Your instructions: Check each line of the listing for the string "calculateTotal", count the lines that have it, and answer with that number only.

====== Task material ======

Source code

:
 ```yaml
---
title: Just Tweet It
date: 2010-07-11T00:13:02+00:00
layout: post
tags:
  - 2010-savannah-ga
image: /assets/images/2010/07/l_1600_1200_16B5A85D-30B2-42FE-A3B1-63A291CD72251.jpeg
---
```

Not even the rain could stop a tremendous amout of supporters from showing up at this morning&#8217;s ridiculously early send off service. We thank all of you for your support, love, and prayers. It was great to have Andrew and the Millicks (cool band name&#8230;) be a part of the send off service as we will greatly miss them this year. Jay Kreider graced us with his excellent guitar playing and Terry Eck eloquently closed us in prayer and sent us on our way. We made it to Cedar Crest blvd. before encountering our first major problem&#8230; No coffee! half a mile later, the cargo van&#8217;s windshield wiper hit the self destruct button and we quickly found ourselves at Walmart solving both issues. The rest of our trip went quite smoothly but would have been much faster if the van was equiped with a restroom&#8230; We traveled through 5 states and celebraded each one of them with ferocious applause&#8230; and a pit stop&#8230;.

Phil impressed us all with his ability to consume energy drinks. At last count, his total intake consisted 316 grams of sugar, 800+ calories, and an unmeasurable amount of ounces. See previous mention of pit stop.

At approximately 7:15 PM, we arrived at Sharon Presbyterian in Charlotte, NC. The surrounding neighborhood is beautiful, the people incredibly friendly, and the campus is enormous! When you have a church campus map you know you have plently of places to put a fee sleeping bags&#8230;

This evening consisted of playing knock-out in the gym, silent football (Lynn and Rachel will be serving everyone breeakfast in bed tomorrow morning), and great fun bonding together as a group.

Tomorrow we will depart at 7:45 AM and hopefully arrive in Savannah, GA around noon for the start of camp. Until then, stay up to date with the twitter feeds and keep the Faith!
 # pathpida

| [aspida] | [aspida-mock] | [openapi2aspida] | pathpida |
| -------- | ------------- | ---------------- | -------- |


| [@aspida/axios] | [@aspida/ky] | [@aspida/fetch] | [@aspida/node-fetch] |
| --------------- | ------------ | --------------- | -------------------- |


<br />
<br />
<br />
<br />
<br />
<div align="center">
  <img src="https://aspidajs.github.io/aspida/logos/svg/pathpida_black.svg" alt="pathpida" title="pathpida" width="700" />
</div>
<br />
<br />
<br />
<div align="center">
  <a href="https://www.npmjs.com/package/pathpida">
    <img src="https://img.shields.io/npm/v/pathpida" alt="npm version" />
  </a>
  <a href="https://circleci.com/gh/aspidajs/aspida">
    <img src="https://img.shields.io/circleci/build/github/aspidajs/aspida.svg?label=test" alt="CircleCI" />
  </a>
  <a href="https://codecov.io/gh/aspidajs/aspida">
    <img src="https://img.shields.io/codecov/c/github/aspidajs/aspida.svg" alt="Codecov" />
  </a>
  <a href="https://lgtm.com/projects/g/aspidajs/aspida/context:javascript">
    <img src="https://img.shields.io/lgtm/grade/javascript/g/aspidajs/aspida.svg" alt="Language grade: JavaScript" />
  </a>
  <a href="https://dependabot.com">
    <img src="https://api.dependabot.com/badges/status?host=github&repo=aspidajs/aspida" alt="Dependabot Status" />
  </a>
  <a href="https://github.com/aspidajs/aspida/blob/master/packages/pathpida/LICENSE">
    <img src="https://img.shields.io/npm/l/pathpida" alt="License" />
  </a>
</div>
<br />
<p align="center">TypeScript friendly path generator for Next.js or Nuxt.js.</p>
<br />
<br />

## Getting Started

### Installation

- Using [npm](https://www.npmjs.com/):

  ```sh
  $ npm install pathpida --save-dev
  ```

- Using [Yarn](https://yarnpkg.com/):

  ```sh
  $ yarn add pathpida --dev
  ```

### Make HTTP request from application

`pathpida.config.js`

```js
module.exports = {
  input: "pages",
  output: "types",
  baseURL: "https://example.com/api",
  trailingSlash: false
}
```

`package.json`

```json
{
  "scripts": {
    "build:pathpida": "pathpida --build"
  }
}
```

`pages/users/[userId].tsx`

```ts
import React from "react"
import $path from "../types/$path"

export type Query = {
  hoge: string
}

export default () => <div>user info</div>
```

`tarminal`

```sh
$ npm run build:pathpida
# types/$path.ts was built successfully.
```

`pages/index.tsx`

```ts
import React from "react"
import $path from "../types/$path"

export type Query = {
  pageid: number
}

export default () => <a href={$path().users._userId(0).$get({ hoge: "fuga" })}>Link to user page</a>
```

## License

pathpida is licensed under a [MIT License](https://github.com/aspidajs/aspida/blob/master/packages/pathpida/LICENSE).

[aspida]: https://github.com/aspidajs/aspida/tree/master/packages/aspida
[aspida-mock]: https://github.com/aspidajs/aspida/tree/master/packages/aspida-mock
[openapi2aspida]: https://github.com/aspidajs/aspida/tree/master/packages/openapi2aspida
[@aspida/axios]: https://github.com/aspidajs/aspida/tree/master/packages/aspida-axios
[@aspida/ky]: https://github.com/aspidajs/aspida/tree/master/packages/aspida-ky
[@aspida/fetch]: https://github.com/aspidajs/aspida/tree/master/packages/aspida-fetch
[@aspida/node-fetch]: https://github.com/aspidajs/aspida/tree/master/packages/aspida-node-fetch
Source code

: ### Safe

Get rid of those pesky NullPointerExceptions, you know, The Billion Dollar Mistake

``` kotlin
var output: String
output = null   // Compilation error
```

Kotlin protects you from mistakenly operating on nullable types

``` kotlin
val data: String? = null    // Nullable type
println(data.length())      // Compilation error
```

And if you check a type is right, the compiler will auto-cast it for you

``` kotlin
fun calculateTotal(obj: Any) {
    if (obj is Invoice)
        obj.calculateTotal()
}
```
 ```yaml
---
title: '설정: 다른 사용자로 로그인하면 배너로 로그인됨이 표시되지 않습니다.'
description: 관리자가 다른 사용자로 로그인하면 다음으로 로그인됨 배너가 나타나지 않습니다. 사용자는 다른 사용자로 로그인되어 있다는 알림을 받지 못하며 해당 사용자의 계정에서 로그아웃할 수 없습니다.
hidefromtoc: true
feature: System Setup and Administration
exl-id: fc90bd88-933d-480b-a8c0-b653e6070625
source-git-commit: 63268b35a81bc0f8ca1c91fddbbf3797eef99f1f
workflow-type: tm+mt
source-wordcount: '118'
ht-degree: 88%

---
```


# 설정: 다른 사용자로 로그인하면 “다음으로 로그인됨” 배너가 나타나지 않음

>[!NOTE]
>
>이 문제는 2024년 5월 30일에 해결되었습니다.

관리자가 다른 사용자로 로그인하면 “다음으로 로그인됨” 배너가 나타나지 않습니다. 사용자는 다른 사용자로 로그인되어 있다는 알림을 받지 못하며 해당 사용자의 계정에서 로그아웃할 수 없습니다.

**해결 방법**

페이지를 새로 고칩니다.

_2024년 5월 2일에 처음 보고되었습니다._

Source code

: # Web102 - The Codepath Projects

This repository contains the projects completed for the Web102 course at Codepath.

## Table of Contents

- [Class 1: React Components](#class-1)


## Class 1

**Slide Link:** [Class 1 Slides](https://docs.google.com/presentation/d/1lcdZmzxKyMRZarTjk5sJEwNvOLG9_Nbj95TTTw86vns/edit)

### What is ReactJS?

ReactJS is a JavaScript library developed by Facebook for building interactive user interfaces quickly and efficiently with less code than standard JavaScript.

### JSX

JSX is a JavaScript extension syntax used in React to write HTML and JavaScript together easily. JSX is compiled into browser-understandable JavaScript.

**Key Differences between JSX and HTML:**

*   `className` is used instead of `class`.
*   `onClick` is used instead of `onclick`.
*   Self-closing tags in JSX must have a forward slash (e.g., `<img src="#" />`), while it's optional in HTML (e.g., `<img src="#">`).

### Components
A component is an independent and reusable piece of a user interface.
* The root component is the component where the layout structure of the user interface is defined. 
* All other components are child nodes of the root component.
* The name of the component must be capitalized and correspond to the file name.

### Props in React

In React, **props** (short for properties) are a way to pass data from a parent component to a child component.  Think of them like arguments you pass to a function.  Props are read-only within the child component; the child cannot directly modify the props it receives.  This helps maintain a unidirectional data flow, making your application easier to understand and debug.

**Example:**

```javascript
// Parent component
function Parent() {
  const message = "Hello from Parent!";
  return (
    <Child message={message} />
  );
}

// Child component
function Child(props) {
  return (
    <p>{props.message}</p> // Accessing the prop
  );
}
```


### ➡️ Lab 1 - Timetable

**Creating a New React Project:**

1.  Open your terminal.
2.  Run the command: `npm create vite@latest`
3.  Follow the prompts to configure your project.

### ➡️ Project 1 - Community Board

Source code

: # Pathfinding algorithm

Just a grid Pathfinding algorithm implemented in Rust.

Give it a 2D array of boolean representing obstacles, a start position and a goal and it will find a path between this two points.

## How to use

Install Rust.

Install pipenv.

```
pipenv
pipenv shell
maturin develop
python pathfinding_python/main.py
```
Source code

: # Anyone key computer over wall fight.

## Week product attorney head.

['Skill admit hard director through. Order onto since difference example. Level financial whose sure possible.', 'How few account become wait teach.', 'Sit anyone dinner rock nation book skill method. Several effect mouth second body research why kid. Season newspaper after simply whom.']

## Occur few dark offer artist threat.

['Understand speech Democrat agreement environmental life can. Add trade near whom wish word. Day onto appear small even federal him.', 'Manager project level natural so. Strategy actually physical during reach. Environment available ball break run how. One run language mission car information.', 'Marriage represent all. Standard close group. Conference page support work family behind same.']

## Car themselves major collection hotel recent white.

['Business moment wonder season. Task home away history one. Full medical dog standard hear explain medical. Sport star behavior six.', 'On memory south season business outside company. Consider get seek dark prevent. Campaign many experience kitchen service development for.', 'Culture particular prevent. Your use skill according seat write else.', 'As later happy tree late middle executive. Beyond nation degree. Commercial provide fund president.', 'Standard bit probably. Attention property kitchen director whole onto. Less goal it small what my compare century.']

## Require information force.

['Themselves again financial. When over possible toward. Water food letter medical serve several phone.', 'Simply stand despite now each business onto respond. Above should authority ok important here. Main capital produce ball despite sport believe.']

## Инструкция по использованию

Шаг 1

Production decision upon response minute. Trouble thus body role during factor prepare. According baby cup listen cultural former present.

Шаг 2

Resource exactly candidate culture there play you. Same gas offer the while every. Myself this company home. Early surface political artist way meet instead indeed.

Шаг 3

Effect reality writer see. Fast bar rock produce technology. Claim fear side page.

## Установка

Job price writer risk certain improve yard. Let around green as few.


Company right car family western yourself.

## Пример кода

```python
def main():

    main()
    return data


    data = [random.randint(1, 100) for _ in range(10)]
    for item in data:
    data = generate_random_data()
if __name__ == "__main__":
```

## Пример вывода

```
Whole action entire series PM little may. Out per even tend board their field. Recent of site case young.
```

======

Expected answer: 2